Challenge : L’industrie marocaine a vécu ses moments les plus difficiles de son histoire, de 1984 à 2005 avant d’être réorientée par les pouvoirs publics vers l’insertion dans la chaîne mondiale de valeurs avec le Plan émergence en 2005, le Pacte émergence (2009) et le Plan d’accélération industrielle en 2014. Quelle lecture faites-vous de cette transition ?
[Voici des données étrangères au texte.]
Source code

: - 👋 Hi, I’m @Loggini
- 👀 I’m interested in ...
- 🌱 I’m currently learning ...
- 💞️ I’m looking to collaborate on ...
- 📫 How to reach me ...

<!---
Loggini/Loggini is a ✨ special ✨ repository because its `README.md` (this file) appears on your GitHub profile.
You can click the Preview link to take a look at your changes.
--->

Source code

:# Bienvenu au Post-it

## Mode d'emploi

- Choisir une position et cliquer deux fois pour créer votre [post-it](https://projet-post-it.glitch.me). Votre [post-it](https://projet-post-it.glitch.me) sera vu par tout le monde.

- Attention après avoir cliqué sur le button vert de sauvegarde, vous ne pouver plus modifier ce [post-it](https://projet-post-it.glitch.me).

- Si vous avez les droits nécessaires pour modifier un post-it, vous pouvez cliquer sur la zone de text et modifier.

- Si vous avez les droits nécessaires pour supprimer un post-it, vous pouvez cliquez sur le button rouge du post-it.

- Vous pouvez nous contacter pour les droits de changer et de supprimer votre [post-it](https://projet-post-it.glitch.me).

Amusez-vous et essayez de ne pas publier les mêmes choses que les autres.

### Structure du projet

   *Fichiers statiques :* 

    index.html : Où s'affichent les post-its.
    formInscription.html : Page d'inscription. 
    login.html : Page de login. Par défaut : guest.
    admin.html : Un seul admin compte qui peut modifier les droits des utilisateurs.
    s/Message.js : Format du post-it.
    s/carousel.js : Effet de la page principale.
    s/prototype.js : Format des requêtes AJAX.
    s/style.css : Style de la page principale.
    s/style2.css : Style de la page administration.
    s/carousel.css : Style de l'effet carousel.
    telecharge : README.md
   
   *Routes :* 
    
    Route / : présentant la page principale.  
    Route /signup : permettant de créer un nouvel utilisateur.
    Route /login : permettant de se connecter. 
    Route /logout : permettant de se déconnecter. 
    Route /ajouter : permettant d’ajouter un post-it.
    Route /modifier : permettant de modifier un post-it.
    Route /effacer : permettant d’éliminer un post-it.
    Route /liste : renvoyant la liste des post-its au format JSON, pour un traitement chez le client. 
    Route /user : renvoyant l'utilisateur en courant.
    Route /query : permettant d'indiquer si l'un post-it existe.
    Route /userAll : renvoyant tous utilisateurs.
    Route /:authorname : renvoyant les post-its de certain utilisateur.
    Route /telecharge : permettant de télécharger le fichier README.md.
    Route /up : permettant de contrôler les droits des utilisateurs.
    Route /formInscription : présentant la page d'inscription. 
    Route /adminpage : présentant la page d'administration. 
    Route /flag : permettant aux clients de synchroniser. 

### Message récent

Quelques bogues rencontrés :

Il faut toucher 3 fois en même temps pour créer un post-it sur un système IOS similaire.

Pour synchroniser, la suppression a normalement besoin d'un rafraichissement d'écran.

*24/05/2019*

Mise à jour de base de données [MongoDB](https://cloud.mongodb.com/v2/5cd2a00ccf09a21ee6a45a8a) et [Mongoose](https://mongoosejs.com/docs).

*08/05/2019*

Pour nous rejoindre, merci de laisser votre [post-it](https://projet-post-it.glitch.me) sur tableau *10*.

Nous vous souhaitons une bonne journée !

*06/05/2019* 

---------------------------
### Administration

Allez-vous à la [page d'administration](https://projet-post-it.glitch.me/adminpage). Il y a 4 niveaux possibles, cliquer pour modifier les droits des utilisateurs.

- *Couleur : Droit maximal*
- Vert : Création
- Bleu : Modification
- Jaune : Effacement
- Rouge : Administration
Si nous faisons une lecture en profondeur de l’histoire de l’industrie marocaine et de la politique ayant accompagné le développement d’un certain nombre d’activités, on peut dire que la première phase a démarré au lendemain de l’indépendance et qui est arrivée à un essoufflement dans les années 73. Il s’agissait d’une politique industrielle qui était construite sur la nécessité de diversifier le tissu industriel avec une remontée progressive des industries légères, des industries de biens d’intermédiaire et de biens lourds permettant justement au tissu industriel d’être de plus en plus intégré. Le mécanisme mis en place pour protéger cette politique industrielle, était axé en premier sur la protection vis-à-vis du marché extérieur avec des barrières douanières…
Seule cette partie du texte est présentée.